Services Managed Manually

  • Axiom (all environments write to one Axiom account)
  • Terraform Cloud (each workspace is created manually)
  • AWS IAM Identity Center (connection to JumpCloud and sub-account permissions per JumpCloud user group)
  • Mux (all production environments write to one Mux account, as Mux doesn't provide regional storage, so there is no need to have Mux accounts per tenant)
  • LiveKit Cloud (all production enviornments use their own LiveKit Cloud project, with its own API key)
  • Sentry (All environments write to one Sentry account - there is no long term storage of customer data in Sentry.)
  • Rootly
  • Expo (single Expo account for our mobile app - no long term storage of customer data)
  • Google Cloud (Sign in with Google API keys)
  • PostHog (single PostHog account)
  • OpenAI (single API account - no long term storage of customer data)
  • AssemblyAI (single API account - no long term storage of customer data)
  • Various SaaS apps that aren't production infrastructure themselves like Google Workspace and JumpCloud

Cloudflare Pages for Frontend Sites and PivotAdmin

We use Cloudflare Pages to host our websites and static frontend assets. These are deployed to a single production environment, as even single-tenant backends use them.
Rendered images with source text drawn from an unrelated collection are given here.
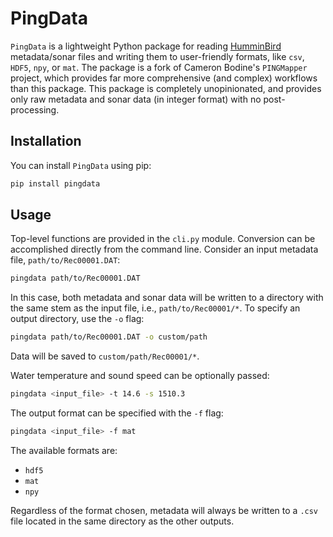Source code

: # PingData

`PingData` is a lightweight Python package for reading [HumminBird](https://humminbird.johnsonoutdoors.com) metadata/sonar files and writing them to user-friendly formats, like `csv`, `HDF5`, `npy`, or `mat`.
The package is a fork of Cameron Bodine's `PINGMapper` project, which provides far more comprehensive (and complex) workflows than this package.
This package is completely unopinionated, and provides only raw metadata and sonar data (in integer format) with no post-processing.

## Installation

You can install `PingData` using pip:

```bash
pip install pingdata
```

## Usage

Top-level functions are provided in the `cli.py` module.
Conversion can be accomplished directly from the command line.
Consider an input metadata file, `path/to/Rec00001.DAT`:
```bash
pingdata path/to/Rec00001.DAT
```
In this case, both metadata and sonar data will be written to a directory with the same stem as the input file, i.e., `path/to/Rec00001/*`.
To specify an output directory, use the `-o` flag:
```bash
pingdata path/to/Rec00001.DAT -o custom/path
```
Data will be saved to `custom/path/Rec00001/*`.

Water temperature and sound speed can be optionally passed:
```bash
pingdata <input_file> -t 14.6 -s 1510.3
```

The output format can be specified with the `-f` flag:
```bash
pingdata <input_file> -f mat
```
The available formats are:
- `hdf5`
- `mat`
- `npy`

Regardless of the format chosen, metadata will always be written to a `.csv` file located in the same directory as the other outputs.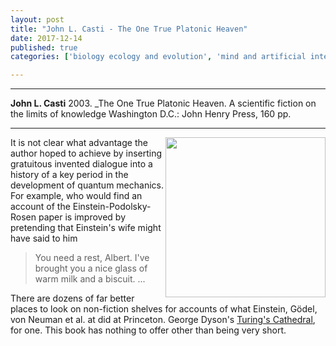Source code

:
 ```yaml
---
layout: post
title: "John L. Casti - The One True Platonic Heaven"
date: 2017-12-14
published: true
categories: ['biology ecology and evolution', 'mind and artificial intelligence']

---
```



***
<b>John L. Casti</b> 2003. _The One True Platonic Heaven. A scientific fiction on the limits of knowledge  Washington D.C.: John Henry Press, 160 pp.

***
<img width="256" align="right" src="https://www.nap.edu/cover/10533/450" alt="">  

It is not clear what advantage the author hoped to achieve by inserting gratuitous invented dialogue into a history of a key period in the development of quantum mechanics.  For example, who would find an account of the Einstein-Podolsky-Rosen paper is improved by pretending that Einstein's wife might have said to him 

> You need a rest, Albert.  I've brought you a nice glass of warm milk and a biscuit. ...

There are dozens of far better places to look on non-fiction shelves for accounts of what Einstein, Gödel, von Neuman et al. at did at Princeton.  George Dyson's [Turing's Cathedral](http://timeteam.github.io/mathematics%20and%20physics/technology/2017/08/17/turings-cathedral.html), for one. This book has nothing to offer other than being very short.

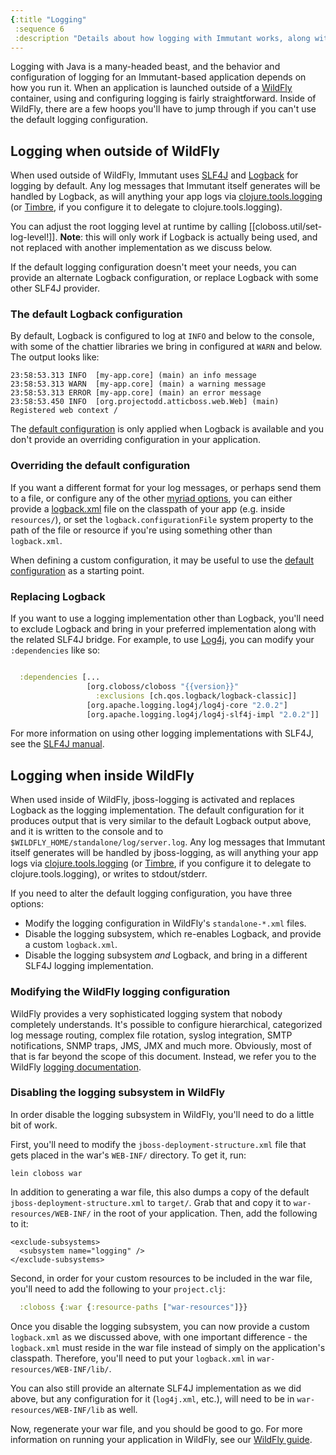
 ```yaml
---
{:title "Logging"
 :sequence 6
 :description "Details about how logging with Immutant works, along with how to change it"}
---
```


Logging with Java is a many-headed beast, and the behavior and
configuration of logging for an Immutant-based application depends on
how you run it. When an application is launched outside of a [WildFly]
container, using and configuring logging is fairly
straightforward. Inside of WildFly, there are a few hoops you'll have
to jump through if you can't use the default logging configuration.

## Logging when outside of WildFly

When used outside of WildFly, Immutant uses [SLF4J] and [Logback] for
logging by default. Any log messages that Immutant itself generates
will be handled by Logback, as will anything your app logs via
[clojure.tools.logging] \(or [Timbre], if you configure it to delegate to
clojure.tools.logging).

You can adjust the root logging level at runtime by calling
[[cloboss.util/set-log-level!]]. **Note**: this will only work if
Logback is actually being used, and not replaced with another
implementation as we discuss below.

If the default logging configuration doesn't meet your needs, you can
provide an alternate Logback configuration, or replace Logback with
some other SLF4J provider.

### The default Logback configuration

By default, Logback is configured to log at `INFO` and below to the
console, with some of the chattier libraries we bring in configured at
`WARN` and below. The output looks like:

    23:58:53.313 INFO  [my-app.core] (main) an info message
    23:58:53.313 WARN  [my-app.core] (main) a warning message
    23:58:53.313 ERROR [my-app.core] (main) an error message
    23:58:53.450 INFO  [org.projectodd.atticboss.web.Web] (main) Registered web context /

The [default configuration] is only applied when Logback is available
and you don't provide an overriding configuration in your application.

### Overriding the default configuration

If you want a different format for your log messages, or perhaps send
them to a file, or configure any of the other [myriad options], you
can either provide a [logback.xml] file on the classpath of your app
(e.g. inside `resources/`), or set the `logback.configurationFile`
system property to the path of the file or resource if you're using
something other than `logback.xml`.

When defining a custom configuration, it may be useful to use the
[default configuration] as a starting point.

### Replacing Logback

If you want to use a logging implementation other than Logback, you'll
need to exclude Logback and bring in your preferred implementation
along with the related SLF4J bridge. For example, to use [Log4j], you
can modify your `:dependencies` like so:

```clojure

  :dependencies [...
                 [org.cloboss/cloboss "{{version}}"
                   :exclusions [ch.qos.logback/logback-classic]]
                 [org.apache.logging.log4j/log4j-core "2.0.2"]
                 [org.apache.logging.log4j/log4j-slf4j-impl "2.0.2"]]
```

For more information on using other logging implementations with
SLF4J, see the [SLF4J manual].

## Logging when inside WildFly

When used inside of WildFly, jboss-logging is activated and replaces
Logback as the logging implementation. The default configuration for
it produces output that is very similar to the default Logback output
above, and it is written to the console and to
`$WILDFLY_HOME/standalone/log/server.log`. Any log messages that
Immutant itself generates will be handled by jboss-logging, as will
anything your app logs via [clojure.tools.logging] \(or [Timbre], if
you configure it to delegate to clojure.tools.logging), or writes to
stdout/stderr.

If you need to alter the default logging configuration, you have three options:

* Modify the logging configuration in WildFly's `standalone-*.xml` files.
* Disable the logging subsystem, which re-enables Logback, and provide
  a custom `logback.xml`.
* Disable the logging subsystem *and* Logback, and bring in a
  different SLF4J logging implementation.

### Modifying the WildFly logging configuration

WildFly provides a very sophisticated logging system that nobody
completely understands. It's possible to configure hierarchical,
categorized log message routing, complex file rotation, syslog
integration, SMTP notifications, SNMP traps, JMS, JMX and much
more. Obviously, most of that is far beyond the scope of this
document. Instead, we refer you to the WildFly
[logging documentation].

### Disabling the logging subsystem in WildFly

In order disable the logging subsystem in WildFly, you'll need
to do a little bit of work.

First, you'll need to modify the `jboss-deployment-structure.xml` file
that gets placed in the war's `WEB-INF/` directory. To get it, run:

    lein cloboss war

In addition to generating a war file, this also dumps a copy of the
default `jboss-deployment-structure.xml` to `target/`. Grab that and
copy it to `war-resources/WEB-INF/` in the root of your
application. Then, add the following to it:

    <exclude-subsystems>
      <subsystem name="logging" />
    </exclude-subsystems>

Second, in order for your custom resources to be included in the war
file, you'll need to add the following to your `project.clj`:

```clojure
  :cloboss {:war {:resource-paths ["war-resources"]}}
```

Once you disable the logging subsystem, you can now provide a custom
`logback.xml` as we discussed above, with one important difference -
the `logback.xml` must reside in the war file instead of simply on the
application's classpath. Therefore, you'll need to put your
`logback.xml` in `war-resources/WEB-INF/lib/`.

You can also still provide an alternate SLF4J implementation as we did
above, but any configuration for it (`log4j.xml`, etc.), will need to
be in `war-resources/WEB-INF/lib` as well.

Now, regenerate your war file, and you should be good to go. For more
information on running your application in WildFly, see our
[WildFly guide].

[SLF4J]: http://slf4j.org/
[Logback]: http://logback.qos.ch/
[clojure.tools.logging]: https://github.com/clojure/tools.logging
[Timbre]: https://github.com/ptaoussanis/timbre
[myriad options]: http://logback.qos.ch/manual/index.html
[logback.xml]: http://logback.qos.ch/manual/configuration.html
[default configuration]: https://github.com/projectodd/atticboss/blob/{{atticboss-tag}}/core/src/main/resources/logback-default.xml
[incremental build]: http://cloboss.org/builds/2x/
[logging documentation]: https://docs.jboss.org/author/display/WFLY8/Logging+Configuration
[WildFly]: http://wildfly.org/
[Log4j]: http://logging.apache.org/log4j/2.x/
[SLF4J manual]: http://www.slf4j.org/manual.html#swapping
[WildFly guide]: guide-wildfly.html
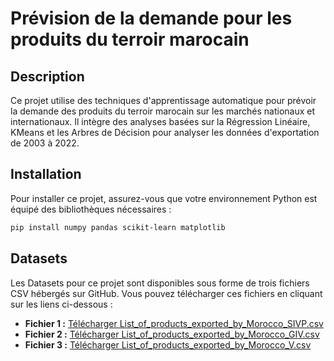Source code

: #  Prévision de la demande pour les produits du terroir marocain

## Description
Ce projet utilise des techniques d'apprentissage automatique pour prévoir la demande des produits du terroir marocain sur les marchés nationaux et internationaux. Il intègre des analyses basées sur la Régression Linéaire, KMeans et les Arbres de Décision pour analyser les données d'exportation de 2003 à 2022.

## Installation
Pour installer ce projet, assurez-vous que votre environnement Python est équipé des bibliothèques nécessaires :
```bash
pip install numpy pandas scikit-learn matplotlib
```
## Datasets
Les Datasets pour ce projet sont disponibles sous forme de trois fichiers CSV hébergés sur GitHub. Vous pouvez télécharger ces fichiers en cliquant sur les liens ci-dessous :


- **Fichier 1 :** [Télécharger List_of_products_exported_by_Morocco_SIVP.csv](https://github.com/abdo-hm02/data_driven/raw/main/List_of_products_exported_by_Morocco_SIVP.csv)
- **Fichier 2 :** [Télécharger List_of_products_exported_by_Morocco_GIV.csv](https://github.com/abdo-hm02/data_driven/raw/main/List_of_products_exported_by_Morocco_GIV.csv)
- **Fichier 3 :** [Télécharger List_of_products_exported_by_Morocco_V.csv](https://github.com/abdo-hm02/data_driven/raw/main/List_of_products_exported_by_Morocco_V.csv)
Cloudflare Pages is configured via Terraform, with its own Terraform Cloud workspace. Each application is deployed to Cloudflare Pages via its GitHub integration, including PR environments, for both the pivot and pivot-internal repos.

  1. Docs: Cloudflare Pages deploys the docs site for each PR and on push to main.

  2. Marketing: Cloudflare Pages deploys the marketing site for each PR and on push to main.

  3. Engbook: Cloudflare Pages deploys the EngBook for each PR and on push to main.

  4. Web App: Cloudflare Pages deploys the frontend Pivot app (Expo web export) for each PR and on push to main.

  5. PivotAdmin: Cloudflare Pages deploys the PivotAdmin internal tool for each PR and on push to main.

  6. Storybook: Cloudflare Pages deploys Storybook for each PR and on push to main.

Supabase for PivotAdmin

Our Supabase project uses their GitHub integration with the pivot-internal repository for branching and migrations.